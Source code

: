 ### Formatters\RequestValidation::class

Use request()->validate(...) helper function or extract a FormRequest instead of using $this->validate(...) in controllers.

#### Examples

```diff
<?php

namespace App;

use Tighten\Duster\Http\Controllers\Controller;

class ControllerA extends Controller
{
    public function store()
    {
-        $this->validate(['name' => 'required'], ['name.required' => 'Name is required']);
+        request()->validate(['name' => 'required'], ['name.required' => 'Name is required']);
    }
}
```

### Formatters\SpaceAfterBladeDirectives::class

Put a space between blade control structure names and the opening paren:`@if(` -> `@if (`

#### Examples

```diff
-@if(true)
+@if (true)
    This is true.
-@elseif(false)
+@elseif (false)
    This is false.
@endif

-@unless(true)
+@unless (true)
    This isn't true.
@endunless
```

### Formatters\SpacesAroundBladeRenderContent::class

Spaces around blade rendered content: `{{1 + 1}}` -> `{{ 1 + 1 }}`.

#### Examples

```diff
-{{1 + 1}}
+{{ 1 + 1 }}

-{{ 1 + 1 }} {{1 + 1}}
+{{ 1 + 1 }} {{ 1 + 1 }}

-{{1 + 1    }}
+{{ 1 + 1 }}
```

────────

> _Required work_
Collect, from the material above, every line containing the word "class".

> _Response to the exercise_
: ### Formatters\RequestValidation::class
class ControllerA extends Controller
### Formatters\SpaceAfterBladeDirectives::class
### Formatters\SpacesAroundBladeRenderContent::class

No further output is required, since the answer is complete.